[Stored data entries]

= = = = = = =

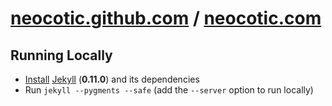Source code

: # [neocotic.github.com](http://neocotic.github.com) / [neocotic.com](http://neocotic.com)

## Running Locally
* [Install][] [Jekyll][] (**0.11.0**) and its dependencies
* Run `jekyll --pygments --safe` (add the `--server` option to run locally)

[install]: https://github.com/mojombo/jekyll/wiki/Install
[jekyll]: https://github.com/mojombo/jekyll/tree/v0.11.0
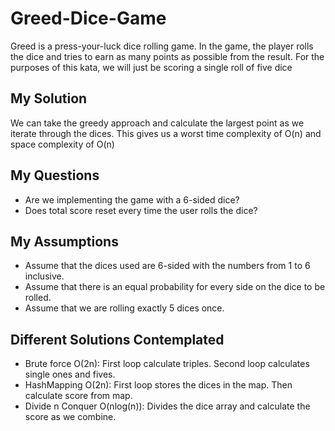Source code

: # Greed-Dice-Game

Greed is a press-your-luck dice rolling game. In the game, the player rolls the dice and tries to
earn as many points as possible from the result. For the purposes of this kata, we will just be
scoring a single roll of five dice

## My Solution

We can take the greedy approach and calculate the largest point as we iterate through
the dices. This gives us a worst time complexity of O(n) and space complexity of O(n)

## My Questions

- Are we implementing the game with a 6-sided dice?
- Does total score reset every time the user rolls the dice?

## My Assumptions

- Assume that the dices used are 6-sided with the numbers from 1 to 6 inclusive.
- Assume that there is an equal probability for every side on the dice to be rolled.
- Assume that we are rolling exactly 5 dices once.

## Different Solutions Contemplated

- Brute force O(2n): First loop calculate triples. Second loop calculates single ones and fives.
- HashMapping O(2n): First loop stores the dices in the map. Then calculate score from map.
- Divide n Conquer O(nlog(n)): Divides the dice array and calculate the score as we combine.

= = = = = = =

* Exercise brief
Copy all records exactly; omit images.

* Exercise output
Source code

: # [neocotic.github.com](http://neocotic.github.com) / [neocotic.com](http://neocotic.com)

## Running Locally
* [Install][] [Jekyll][] (**0.11.0**) and its dependencies
* Run `jekyll --pygments --safe` (add the `--server` option to run locally)

[install]: https://github.com/mojombo/jekyll/wiki/Install
[jekyll]: https://github.com/mojombo/jekyll/tree/v0.11.0
Source code

: # Greed-Dice-Game

Greed is a press-your-luck dice rolling game. In the game, the player rolls the dice and tries to
earn as many points as possible from the result. For the purposes of this kata, we will just be
scoring a single roll of five dice

## My Solution

We can take the greedy approach and calculate the largest point as we iterate through
the dices. This gives us a worst time complexity of O(n) and space complexity of O(n)

## My Questions

- Are we implementing the game with a 6-sided dice?
- Does total score reset every time the user rolls the dice?

## My Assumptions

- Assume that the dices used are 6-sided with the numbers from 1 to 6 inclusive.
- Assume that there is an equal probability for every side on the dice to be rolled.
- Assume that we are rolling exactly 5 dices once.

## Different Solutions Contemplated

- Brute force O(2n): First loop calculate triples. Second loop calculates single ones and fives.
- HashMapping O(2n): First loop stores the dices in the map. Then calculate score from map.
- Divide n Conquer O(nlog(n)): Divides the dice array and calculate the score as we combine.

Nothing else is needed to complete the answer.